As we move on in our discussion of the Spiritual gifts, we look this week at kindness. A thesaurus will give a number of synonyms for the adjective “kind,” such as nice, friendly, hospitable, thoughtful, pleasant, and so on. But the noun version of “kind” implies a similarity in class or grouping: “That’s not the kind of person I am,” and is used to form the word, “kindred,” which means family.
When we talk about kindness as a Spiritual gift, it is that noun sense of the word, I think, that gives rise to all of the synonyms for the adjective “kind.” In other words, when I see that a person is one of my kind, I am much more able to be friendly and hospitable, or kind.
Perhaps that is why kindness is listed as a spiritual gift, because thinking of others who have harmed or hurt us, or those with whom we sharply disagree on a matter, or even those who use words against us, as one of our “kind” is not something that any of us do naturally.
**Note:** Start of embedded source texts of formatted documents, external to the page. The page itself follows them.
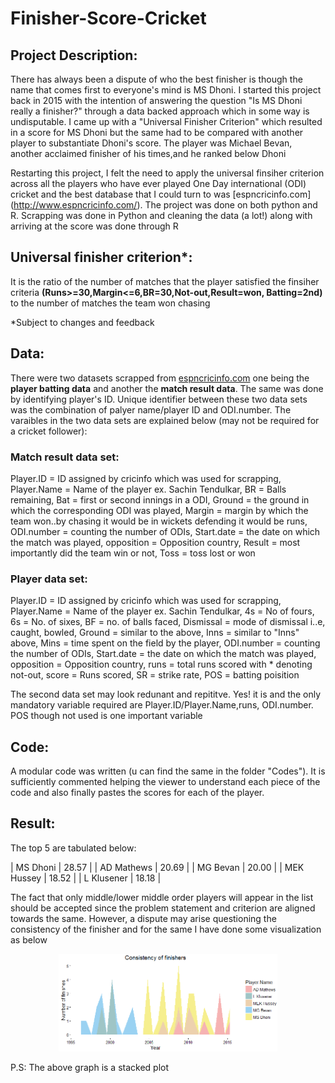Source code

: # Finisher-Score-Cricket

## Project Description:

There has always been a dispute of who the best finisher is though the name that comes first to everyone's mind is MS Dhoni. I started
this project back in 2015 with the intention of answering the question "Is MS Dhoni really a finisher?" through a data backed approach
which in some way is undisputable. I came up with a "Universal Finisher Criterion" which resulted in a score for MS Dhoni but the same 
had to be compared with another player to substantiate Dhoni's score. The player was Michael Bevan, another acclaimed finisher of his 
times,and he ranked below Dhoni

Restarting this project, I felt the need to apply the universal finsiher criterion across all the players who have ever played One Day
international (ODI) cricket and the best database that I could turn to was [espncricinfo.com] (http://www.espncricinfo.com/). The project was done on both python and R. Scrapping was done in Python and cleaning the data (a lot!) along with arriving at the score was done through R

## Universal finisher criterion*:

It is the ratio of the number of matches that the player satisfied the finsiher criteria **(Runs>=30,Margin<=6,BR=30,Not-out,Result=won,
Batting=2nd)** to the number of matches the team won chasing

*Subject to changes and feedback

## Data:

There were two datasets scrapped from [espncricinfo.com](http://www.espncricinfo.com/) one being the **player batting data** and another
the **match result data**. The same was done by identifying player's ID. Unique identifier between these two data sets was the 
combination of palyer name/player ID and ODI.number. The varaibles in the two data sets are explained below (may not be required for a 
cricket follower):

### Match result data set:

Player.ID = ID assigned by cricinfo which was used for scrapping,
Player.Name = Name of the player ex. Sachin Tendulkar,
BR = Balls remaining,
Bat = first or second innings in a ODI,
Ground = the ground in which the corresponding ODI was played,
Margin = margin by which the team won..by chasing it would be in wickets defending it would be runs,
ODI.number = counting the number of ODIs,
Start.date = the date on which the match was played,
opposition = Opposition country,
Result = most importantly did the team win or not,
Toss = toss lost or won

### Player data set:

Player.ID = ID assigned by cricinfo which was used for scrapping,
Player.Name = Name of the player ex. Sachin Tendulkar,
4s = No of fours,
6s = No. of sixes,
BF = no. of balls faced,
Dismissal = mode of dismissal i..e, caught, bowled,
Ground = similar to the above,
Inns = similar to "Inns" above,
Mins = time spent on the field by the player,
ODI.number = counting the number of ODIs,
Start.date = the date on which the match was played,
opposition = Opposition country,
runs = total runs scored with * denoting not-out,
score = Runs scored,
SR = strike rate,
POS = batting poisition

The second data set may look redunant and repititve. Yes! it is and the only mandatory variable required are Player.ID/Player.Name,runs,
ODI.number. POS though not used is one important variable

## Code:

A modular code was written (u can find the same in the folder "Codes"). It is sufficiently commented helping the viewer to understand
each piece of the code and also finally pastes the scores for each of the player.

## Result:

The top 5 are tabulated below:

| MS Dhoni	   |    28.57     |
| AD Mathews   |    20.69     |
| MG Bevan	   |    20.00     |
| MEK Hussey   |	  18.52     |
| L Klusener   |	  18.18     |

The fact that only middle/lower middle order players will appear in the list should be accepted since the problem statement and criterion are aligned towards the same. However, a dispute may arise questioning the consistency of the finisher and for the same
I have done some visualization as below

<p align="center">
  <img src="https://github.com/Rahulpodi/Finisher-Score---Cricket/blob/master/Results/Consistency.png" width="350"/>
</p>

P.S: The above graph is a stacked plot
It requires the work of the Spirit.
When our first, natural response to unpleasantness from others is to respond with unpleasant words and actions of our own, whether to defend ourselves or counter-attack, we need the Spiritual gift of kindness to help us see a different way, and act kindly.
This same principle is at work when we are able to see and listen to the stories of the down and out in the world. If we view them as somehow lesser than we are, or lower on some sort of hierarchy, we are likely to be dismissive or maybe even rude towards them. But if we can see them as a Child of God, as one of our kind, then we can find the compassion to be kind to them, and to recognize them as fellow travelers in need of a helping hand.
And so the Spiritual gift of kindness reveals itself when we are able, with God’s eyes, to see others – our friends, our “enemies,” the strangers and the downcast – as fellow members of God’s family, God’s kind.
Blessings to you this week, and may your worship of God be blessed with God’s Spirit this week, and may you be kind.